Advanced search

Supposed to be relocating next week but DH has changed his mind! (Long)

(35 Posts)
Movingdilemma Tue 01-Oct-13 23:46:27

I wasn't sure if this was the best place to post, but hope someone can offer advice. DH and I have been planning for a year or so to relocate from our current location to be nearer my family. We have two DC (3 and 1). The eldest is due to start school next year and the timing of school applications means that we have to move now if we're to be sure of getting a place (Good schools in the area tend to be oversubscribed, so it would be difficult to arrange to get in somewhere if we moved later on).

We've sold our house and had an offer accepted on one near a good school, a few minutes from my parents. We're due to exchange contracts at the end of this week. It was difficult to time finding a new job, selling the house and applying for schools so DH decided to keep his existing job for the time being. He thought he could do the commute (60 miles each way) by motorbike. However, he tried it for the first time today and decided he won't be able to do it every day. He is completely stressed and on the verge of saying he doesn't want to move.

Trouble is, it's so late in the day. I have resigned from my (part-time) job, cancelled nursery places and enrolled eldest DC in a new nursery. I have an interview for a new job. Nearly all our stuff is packed up.

I have suggested he stays near his job during the week and commutes weekly, but he is concerned about the impact on his relationship with the children. We are both teachers, so theoretically he should be able to find a new job in our new area fairly easily, but he is quite senior and thinks it will take a while to find an appropriate position.
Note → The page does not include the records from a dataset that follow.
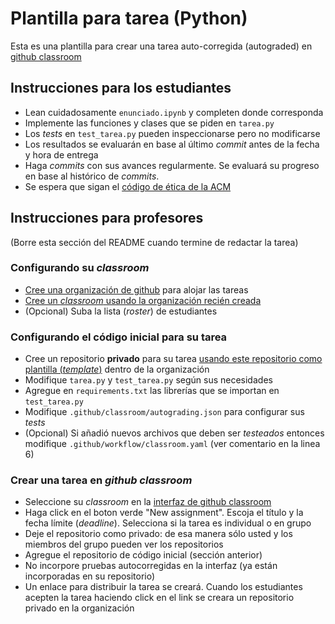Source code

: # Plantilla para tarea (Python)

Esta es una plantilla para crear una tarea auto-corregida (autograded) en [github classroom](https://classroom.github.com/classrooms)

## Instrucciones para los estudiantes

- Lean cuidadosamente `enunciado.ipynb` y completen donde corresponda
- Implemente las funciones y clases que se piden en `tarea.py`
- Los *tests* en `test_tarea.py` pueden inspeccionarse pero no modificarse
- Los resultados se evaluarán en base al último *commit* antes de la fecha y hora de entrega
- Haga *commits* con sus avances regularmente. Se evaluará su progreso en base al histórico de *commits*. 
- Se espera que sigan el [código de ética de la ACM](https://www.acm.org/code-of-ethics)


## Instrucciones para profesores

(Borre esta sección del README cuando termine de redactar la tarea)

### Configurando su *classroom*

- [Cree una organización de github](https://docs.github.com/en/organizations/collaborating-with-groups-in-organizations/creating-a-new-organization-from-scratch) para alojar las tareas
- [Cree un *classroom* usando la organización recién creada](https://docs.github.com/en/education/manage-coursework-with-github-classroom/teach-with-github-classroom/manage-classrooms)
- (Opcional) Suba la lista (*roster*) de estudiantes


### Configurando el código inicial para su tarea

- Cree un repositorio **privado** para su tarea [usando este repositorio como plantilla (*template*)](https://docs.github.com/en/repositories/creating-and-managing-repositories/creating-a-repository-from-a-template) dentro de la organización
- Modifique `tarea.py` y `test_tarea.py` según sus necesidades
- Agregue en `requirements.txt` las librerías que se importan en `test_tarea.py`
- Modifique `.github/classroom/autograding.json` para configurar sus *tests*
- (Opcional) Si añadió nuevos archivos que deben ser *testeados* entonces modifique `.github/workflow/classroom.yaml` (ver comentario en la linea 6)


### Crear una tarea en *github classroom*

- Seleccione su *classroom* en la [interfaz de github classroom](https://classroom.github.com/classrooms)
- Haga click en el boton verde "New assignment". Escoja el título y la fecha límite (*deadline*). Selecciona si la tarea es individual o en grupo
- Deje el repositorio como privado: de esa manera sólo usted y los miembros del grupo pueden ver los repositorios
- Agregue el repositorio de código inicial (sección anterior) 
- No incorpore pruebas autocorregidas en la interfaz (ya están incorporadas en su repositorio)
- Un enlace para distribuir la tarea se creará. Cuando los estudiantes acepten la tarea haciendo click en el link se creara un repositorio privado en la organización
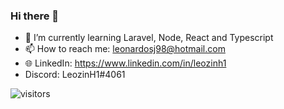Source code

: ### Hi there 👋

- 🌱 I’m currently learning Laravel, Node, React and Typescript
- 📫 How to reach me: leonardosj98@hotmail.com
- 🌐 LinkedIn: https://www.linkedin.com/in/leozinh1
-  Discord: LeozinH1#4061

![visitors](https://visitor-badge.glitch.me/badge?page_id=${LeozinH1}.${LeozinH1})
I think he should be able to get something by next September at the latest. Do you think a weekly commute would be doable for this time period?

I don't know what to say if he decides he doesn't want to go. Am I placing too much emphasis on applying for schools? We have no particular ties to our current location by the way.

Was just wondering what others think. Thanks for reading!

ChippingInNeedsSleepAndCoffee Tue 01-Oct-13 23:54:59

I think he has cold feet and just needs you to tell him that backing out is not an option at this stage. He is a married man with children, he can't just decide to change his mind like this because the commute was a bit harder/longer than he thought it would be hmm

He can commute while he looks for something closer - it's only 60 miles for goodness sake!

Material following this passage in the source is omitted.